The new model of 1900 had a three and one-half horse-power motor and thermo-syphon cooling system. Many honors were won with these, and notably that of Louis Renault’s most successful use of one in the grand army maneuvers. But the output of three hundred and fifty showed the necessity for larger works. With the increased facilities of 1901, the product was doubled and the model increased to four and one-half horse-power, while eight and nine horse-power were winners in the Paris-Bordeaux and Paris-Berlin races.
In 1902 came another addition to the Billancourt works of Cloise to four thousand square meters area, and the Renault Brothers then changed their models to voiture légère, six to eight horse-power, steel tube frame and wood wheels—a full-fledged vehicle. They succeeded in the Circuit du Nord, organized by the Minister of Agriculture, for alcohol-motored vehicles. Then came the triumph of their twenty horse-power four-cylinder type in the great Paris-Vienna race, where it was pitted against forty and even seventy horse-power vehicles. The result was a great impetus commercially, and new shops accommodating a thousand workmen and covering thirteen thousand square meters, which produced one thousand four hundred vehicles in the following year.

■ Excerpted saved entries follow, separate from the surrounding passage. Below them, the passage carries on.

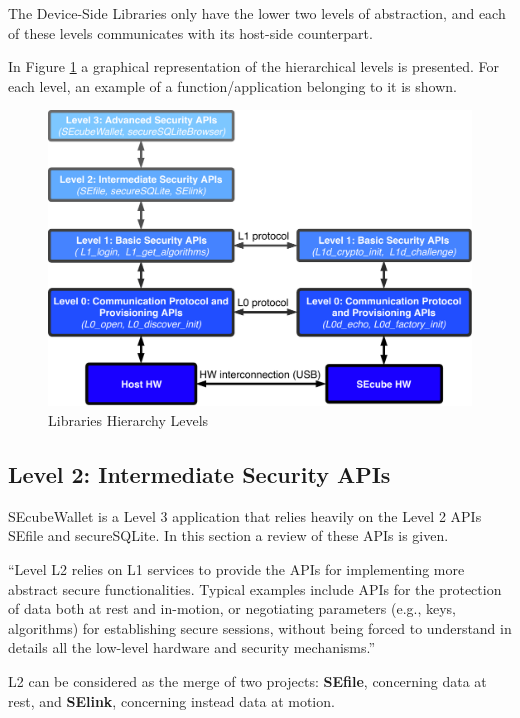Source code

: The Device-Side Libraries only have the lower two levels of abstraction, and each of these levels communicates with its host-side counterpart.

In Figure \ref{fig:levels} a graphical representation of the hierarchical levels is presented. For each level, an example of a function/application belonging to it is shown.

\begin{figure}[htb]
  \centering
  \captionsetup{justification=centering}
  \centerline{\includegraphics[width=\columnwidth]{chapters/figures/frameworks/levels.pdf}}
  \caption{Libraries Hierarchy Levels}
  \label{fig:levels}
\end{figure}

\subsection{Level 2: Intermediate Security APIs}

SEcubeWallet is a Level 3 application that relies heavily on the Level 2 APIs SEfile and secureSQLite. In this section a review of these APIs is given.

``Level L2 relies on L1 services to provide the APIs for implementing more abstract secure functionalities. Typical examples include APIs for the protection of data both at rest and in-motion, or negotiating parameters (e.g., keys, algorithms) for establishing secure sessions, without being forced to understand in details all the low-level hardware and security mechanisms.''\cite{L2UserMan}

L2 can be considered as the merge of two projects: \textbf{SEfile}, concerning data at rest, and \textbf{SElink}, concerning instead data at motion.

Both brothers, who had always been at the wheel of their own cars in the years of racing, entered the memorable “race-of-death,” Paris-Madrid, in May, 1903. Louis arrived first at Bordeaux, but his unfortunate brother Marcel, while close to victory, was killed with the overturning of his machine only a few kilometers from the goal. In memory of Marcel Renault a simple monument was unveiled at Billancourt May 26, 1904, on ground contributed by the municipal council; a bronze plate on one side of this perpetuates his triumphant entry into Vienna, showing his arrival at the finish.
Louis Renault, since continuing the business, has now produced larger machines, including the sixty to ninety horse-power made for the Vanderbilt race in America, October, 1904.